■ ASSIGNMENT
Could you find every line in the entries below that holds the word "formats" and copy it?

■ DATASET RECORDS
^^^^^^^^

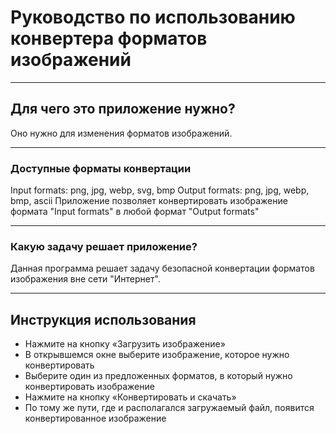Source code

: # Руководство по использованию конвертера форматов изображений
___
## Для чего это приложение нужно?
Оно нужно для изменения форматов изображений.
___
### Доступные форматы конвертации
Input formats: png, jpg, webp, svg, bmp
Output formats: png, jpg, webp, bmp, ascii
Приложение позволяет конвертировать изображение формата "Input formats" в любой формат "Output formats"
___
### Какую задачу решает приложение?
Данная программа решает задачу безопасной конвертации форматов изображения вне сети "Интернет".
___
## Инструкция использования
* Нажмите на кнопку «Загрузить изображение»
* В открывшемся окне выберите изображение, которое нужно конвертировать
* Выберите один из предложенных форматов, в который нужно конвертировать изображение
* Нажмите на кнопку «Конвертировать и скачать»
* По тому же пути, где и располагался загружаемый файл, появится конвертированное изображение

^^^^^^^^

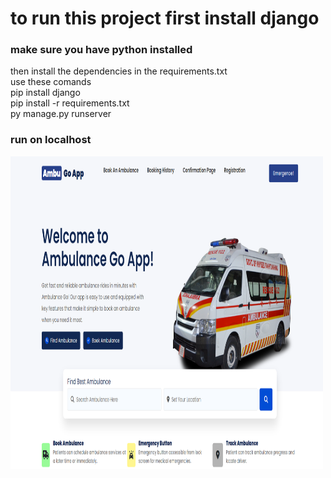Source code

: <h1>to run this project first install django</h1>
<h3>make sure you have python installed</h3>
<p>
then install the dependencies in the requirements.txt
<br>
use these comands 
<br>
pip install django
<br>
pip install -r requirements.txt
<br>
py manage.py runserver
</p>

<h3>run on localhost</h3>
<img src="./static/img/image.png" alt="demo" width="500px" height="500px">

^^^^^^^^

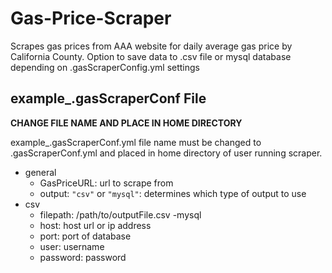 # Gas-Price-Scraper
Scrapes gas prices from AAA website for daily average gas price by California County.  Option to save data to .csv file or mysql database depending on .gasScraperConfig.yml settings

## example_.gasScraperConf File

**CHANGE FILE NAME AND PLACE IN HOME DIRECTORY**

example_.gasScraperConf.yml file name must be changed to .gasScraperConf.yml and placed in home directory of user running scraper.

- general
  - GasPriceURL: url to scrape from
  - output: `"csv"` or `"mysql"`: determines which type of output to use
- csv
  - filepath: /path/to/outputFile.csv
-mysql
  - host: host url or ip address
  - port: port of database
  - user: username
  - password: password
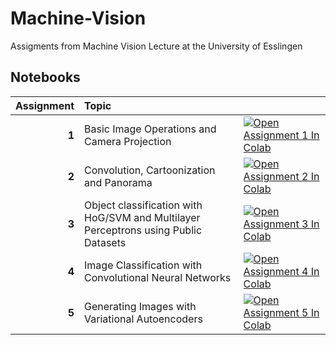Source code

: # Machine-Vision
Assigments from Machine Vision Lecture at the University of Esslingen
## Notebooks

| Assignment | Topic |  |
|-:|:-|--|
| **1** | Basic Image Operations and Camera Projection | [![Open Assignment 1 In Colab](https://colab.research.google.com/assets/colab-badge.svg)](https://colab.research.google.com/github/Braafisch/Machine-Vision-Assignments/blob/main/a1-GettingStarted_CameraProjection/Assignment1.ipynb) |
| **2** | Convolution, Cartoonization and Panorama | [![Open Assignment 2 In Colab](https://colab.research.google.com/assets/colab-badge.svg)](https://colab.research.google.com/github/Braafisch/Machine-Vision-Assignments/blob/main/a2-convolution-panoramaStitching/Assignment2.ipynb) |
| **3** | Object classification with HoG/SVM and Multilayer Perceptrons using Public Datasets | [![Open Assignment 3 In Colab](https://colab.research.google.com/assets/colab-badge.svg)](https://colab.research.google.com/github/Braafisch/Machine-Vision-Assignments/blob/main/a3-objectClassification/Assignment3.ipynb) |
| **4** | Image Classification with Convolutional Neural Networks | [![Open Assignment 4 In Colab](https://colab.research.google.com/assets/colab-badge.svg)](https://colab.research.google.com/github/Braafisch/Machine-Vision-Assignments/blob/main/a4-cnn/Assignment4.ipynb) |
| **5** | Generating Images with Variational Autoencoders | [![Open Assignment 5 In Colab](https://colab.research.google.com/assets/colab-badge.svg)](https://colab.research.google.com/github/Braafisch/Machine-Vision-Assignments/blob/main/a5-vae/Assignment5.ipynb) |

^^^^^^^^

■ RESULT FOR THIS TASK
Input formats: png, jpg, webp, svg, bmp
Output formats: png, jpg, webp, bmp, ascii
Приложение позволяет конвертировать изображение формата "Input formats" в любой формат "Output formats"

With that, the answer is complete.